By using OI, cable providers can track viewer’s program selections, integrate the information with preferences and historical data, thus giving them the provider the capability to make intelligent recommendation while the consumer is active and watching. This allows cable providers to up-sell or cross-sell with appropriated personalized offers. For instance, providers can alert consumers to upcoming shows and movies that match their personal preferences. In addition, OI enables providers to track network behavior, including bandwidth consumption, and make instantaneous adjustments that meet the needs of each individual viewer.
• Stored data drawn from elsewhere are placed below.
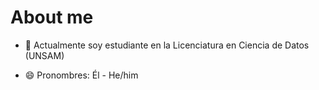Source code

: # About me 
<!--
**velizan/velizan** is a ✨ _special_ ✨ repository because its `README.md` (this file) appears on your GitHub profile.

- 🔭 I’m currently working on ...
- 👯 I’m looking to collaborate on ...
- 🤔 I’m looking for help with ...
- 💬 Ask me about ...
- 📫 How to reach me: ...
- 😄 Pronouns: ...
- ⚡ Fun fact: ...
-->   
- 🌱 Actualmente soy estudiante en la Licenciatura en Ciencia de Datos (UNSAM)

- 😄 Pronombres: Él - He/him


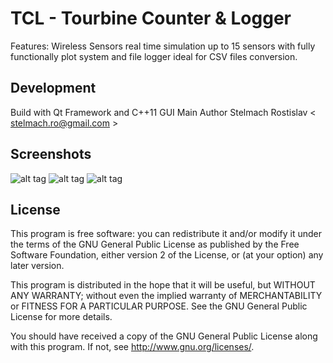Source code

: # TCL - Tourbine Counter & Logger

Features:
Wireless Sensors real time simulation up to 15 sensors 
with fully functionally plot system and file logger ideal 
for CSV files conversion.

## Development
Build with Qt Framework and C++11
GUI Main Author Stelmach Rostislav < stelmach.ro@gmail.com >

## Screenshots

![alt tag](http://prntscr.com/ek9r7i)
![alt tag](http://prntscr.com/ek9rhy)
![alt tag](http://prntscr.com/ek9rr1)

## License

This program is free software: you can redistribute it and/or modify it under the terms of the GNU General Public License as published by the Free Software Foundation, either version 2 of the License, or (at your option) any later version.

This program is distributed in the hope that it will be useful, but WITHOUT ANY WARRANTY; without even the implied warranty of MERCHANTABILITY or FITNESS FOR A PARTICULAR PURPOSE. See the GNU General Public License for more details.

You should have received a copy of the GNU General Public License along with this program. If not, see http://www.gnu.org/licenses/.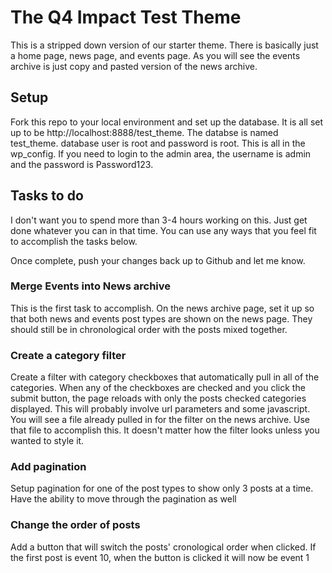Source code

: # The Q4 Impact Test Theme
This is a stripped down version of our starter theme. There is basically just a home page, news page, and events page. As you will see the events archive is just copy and pasted version of the news archive. 

## Setup
Fork this repo to your local environment and set up the database. It is all set up to be http://localhost:8888/test_theme. The databse is named test_theme. database user is root and password is root. This is all in the wp_config. If you need to login to the admin area, the username is admin and the password is Password123.

## Tasks to do
I don't want you to spend more than 3-4 hours working on this. Just get done whatever you can in that time. You can use any ways that you feel fit to accomplish the tasks below. 

Once complete, push your changes back up to Github and let me know. 

### Merge Events into News archive
This is the first task to accomplish. On the news archive page, set it up so that both news and events post types are shown on the news page. They should still be in chronological order with the posts mixed together. 

### Create a category filter
Create a filter with category checkboxes that automatically pull in all of the categories. When any of the checkboxes are checked and you click the submit button, the page reloads with only the posts checked categories displayed. This will probably involve url parameters and some javascript. You will see a file already pulled in for the filter on the news archive. Use that file to accomplish this. It doesn't matter how the filter looks unless you wanted to style it. 

### Add pagination
Setup pagination for one of the post types to show only 3 posts at a time. Have the ability to move through the pagination as well

### Change the order of posts
Add a button that will switch the posts' cronological order when clicked. If the first post is event 10, when the button is clicked it will now be event 1
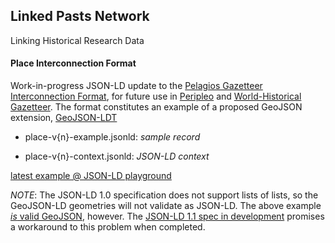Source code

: ## Linked Pasts Network

Linking Historical Research Data

#### Place Interconnection Format

Work-in-progress JSON-LD update to the [Pelagios Gazetteer Interconnection Format](https://github.com/pelagios/pelagios-cookbook/wiki/Pelagios-Gazetteer-Interconnection-Format), for future use in [Peripleo](http://peripleo.pelagios.org) and [World-Historical Gazetteer](http://whgazetteer.org). The format constitutes an example of a proposed GeoJSON extension, [GeoJSON-LDT](https://github.com/kgeographer/geojson-ldt)

- place-v{n}-example.jsonld: _sample record_

- place-v{n}-context.jsonld: _JSON-LD context_

[latest example @ JSON-LD playground](http://tinyurl.com/yd5brj66)

*NOTE*: The JSON-LD 1.0 specification does not support lists of lists, so the GeoJSON-LD geometries will not validate as JSON-LD. The above example [_*is*_ valid GeoJSON](https://github.com/LinkedPasts/lp-network/blob/master/place-v3-example.json), however. The [JSON-LD 1.1 spec in development](https://json-ld.org/spec/latest/json-ld/) promises a workaround to this problem when completed.
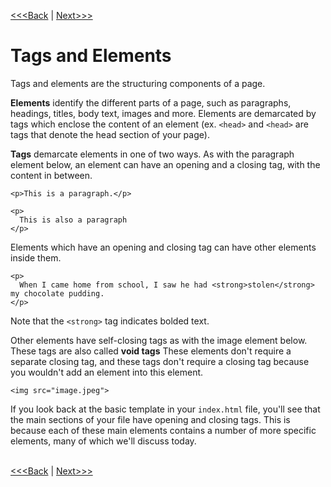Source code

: [<<<Back](basic.md) | [Next>>>](p_and_h.md)

# Tags and Elements

Tags and elements are the structuring components of a page.

**Elements** identify the different parts of a page, such as paragraphs, headings, titles, body text, images and more. Elements are demarcated by tags which enclose the content of an element (ex. `<head>` and `<head>` are tags that denote the head section of your page).

**Tags** demarcate elements in one of two ways. As with the paragraph element below, an element can have an opening and a closing tag, with the content in between. 

	<p>This is a paragraph.</p>
	
	<p>
	  This is also a paragraph
	</p>

Elements which have an opening and closing tag can have other elements inside them.

	<p>
	  When I came home from school, I saw he had <strong>stolen</strong> my chocolate pudding.
	</p>

Note that the `<strong>` tag indicates bolded text.

Other elements have self-closing tags as with the image element below. These tags are also called **void tags** These elements don't require a separate closing tag, and these tags don't require a closing tag because you wouldn't add an element into this element.
	
	<img src="image.jpeg">

If you look back at the basic template in your `index.html` file, you'll see that the main sections of your file have opening and closing tags. This is because each of these main elements contains a number of more specific elements, many of which we'll discuss today.
<br/>
<br/>

[<<<Back](basic.md) | [Next>>>](p_and_h.md)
Based on the knowledge of a consumer’s previous browsing history
and shopping habits, ecommerce giants such as eBay and Amazon have the capability to make personalized offers and ads, which provides them with a very substantial advantage over brick-and-mortar retailers. The combination of personalization and convenience has resulted in ecommerce cutting significantly into the market share of conventional retailers. This trend continues to grow as popularity grows with certain online offerings like Amazon Prime Day.
Advancements in in-memory computing technology may be changing things for brick-and-mortar stores. By combining OI with the latest advancements in mobile technology, traditional retailers now have new tools in order to compete with ecommerce and fashion a more compelling shopping experience. For instance, opt-in consumers can share their in-store location with the store, which can then combine the data with brand preferences, demographics, current offers, and shopping history to provide assistance to sales associates in creating personalized recommendations that meet the consumer’s immediate needs.
In addition, brick-and-mortar retailers are adopting radio frequency identification (RFID) tags that identify each item of merchandise on the sales floor and using the data in tandem with their operational intelligence. RFID tags identify merchandise with great efficiency, enabling retailers to track which items consumers are looking at. This gives the buying offices greater capabilities at keeping the correct sizes, styles, and colors on hand, while allowing sales associates the ability to suggest complementary products. Moreover, it reduces the quantity of stock that is necessary to keep on hand, lowering inventory costs and increasing inventory velocity.
The latest improvements in in-memory computing technology have led to the development of operational intelligence. In-memory computing significantly reduces the intrinsic bottlenecks resulting from the techniques used in business intelligence. For instance, it prevents the overheads of batch scheduling and disk-based data storage, enabling the efficient, immediate analysis of live data. Unlike event-processing and pure streaming systems, OI utilizes in-memory computing to support a comprehensive view of consumer activity, which leads to deeper understanding of preferences, behavior, and consumer needs. In addition, operational intelligence integrates techniques that ensure the uninterrupted processing so critical to live, mission-critical environments.
With OI, businesses now have the capability to analyze the fast-changing data within their operational systems, enhancing it with historical data and analyzing it for trends and patterns the necessitate immediate action. While BI offers strategic guidance gleaned from the data warehouse, OI is on the front lines adding value and creating greater competitiveness second by second.